Alexander D. Smith
I am Senior Research Fellow at the National University of Singapore. I received my Ph.D. from the University of Hawai‘i at Mānoa in 2017. My dissertation was a classification of the languages of Borneo, an island the size of the US state of Texas, and an area of considerable linguistic diversity. I also taught at the University of Hawai‘i and served as the project coordinator of the Endangered Languages Project and Catalogue of Endangered Languages (endangeredlanguages.com).
I am a historical linguist, Austronesianist, and have a special interest in diachronic phonology and metrical theory, especially diachronic OT, which utilizes constraint reranking as a trigger for historical phonological change. My research relies heavily on an active fieldwork schedule, and I have spent several months each year in Malaysia and Indonesia conducting linguistic research on Borneo. I have recently been intrigued by the prospect of working on the Austro-Tai hypothesis.
Materials from my fieldwork are stored at the Kaipuleohone language archive, hosted at the University of Hawaiʻi.
I am currently working on a new approach to Malayo-Polynesian subgrouping which I hope will completely change the way we talk about these languages and their inter-relatedness. I am presenting on this topic at the upcoming International Conference on The Austronesian and Papuan Worlds (ICAPaW). I'll post a link asap.
I recently presented two papers at the 2022 SEALS conference. You can see them here.
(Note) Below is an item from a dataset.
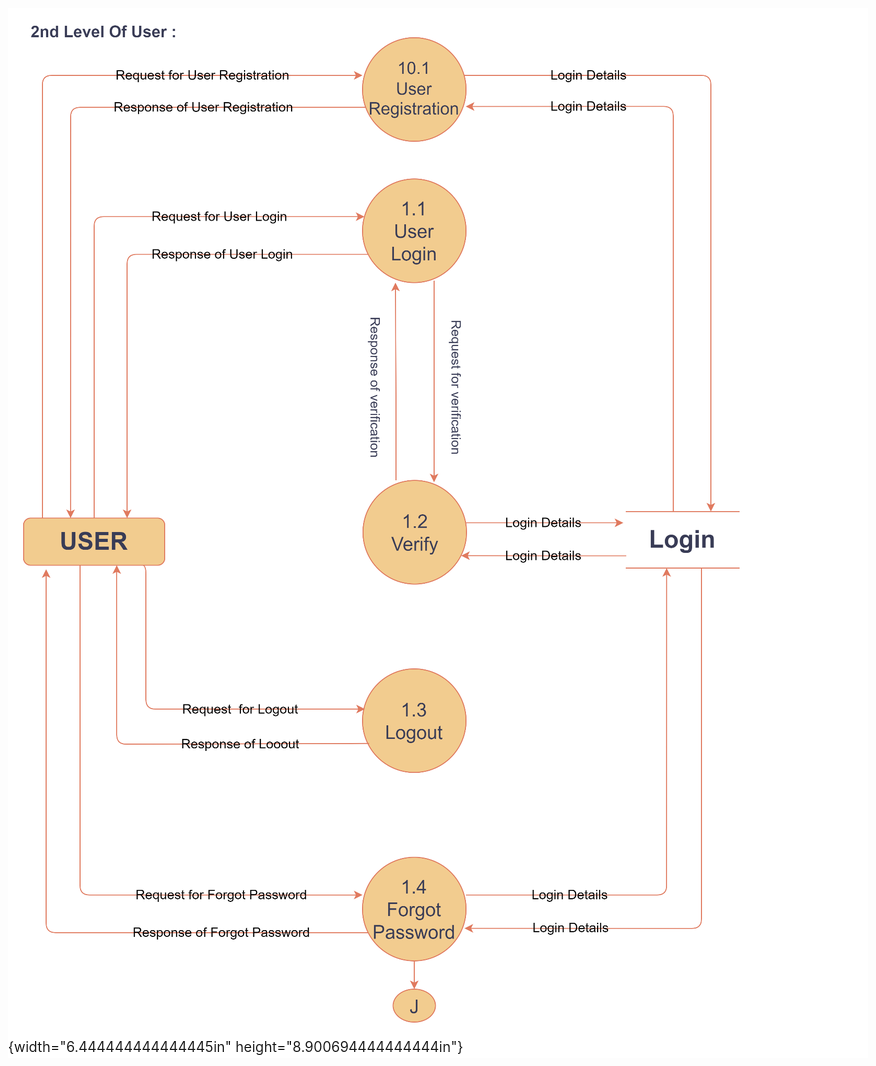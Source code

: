 ![](vertopal_ce2320211cc14b97bd3a0d83f299befe/media/image28.png){width="6.444444444444445in"
height="8.900694444444444in"}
I'll also be at AFLA this year. Check out the conference website.
My latest paper is out in Diachronica: Environmental factors affect the evolution of linguistic subgroups in Borneo, as well as an online-first publication in Diachronica, Reconstructing non-contrastive stress in Austronesian and the role of the mora in stress shift, gemination and vowel shift, Available immediately and to be published in a specific issue at a later date.
I'll have a response to Sagart's numeral based phylogeny in the next Oceanic Linguistics volume.
I am contributing three chapters to an upcoming volume on the Austronesian languages of Southeast Asia. I am covering current theory in Malayo-Polynesian internal subgrouping, Bornean linguistic typology, and the historical linguistics of the languages of Borneo.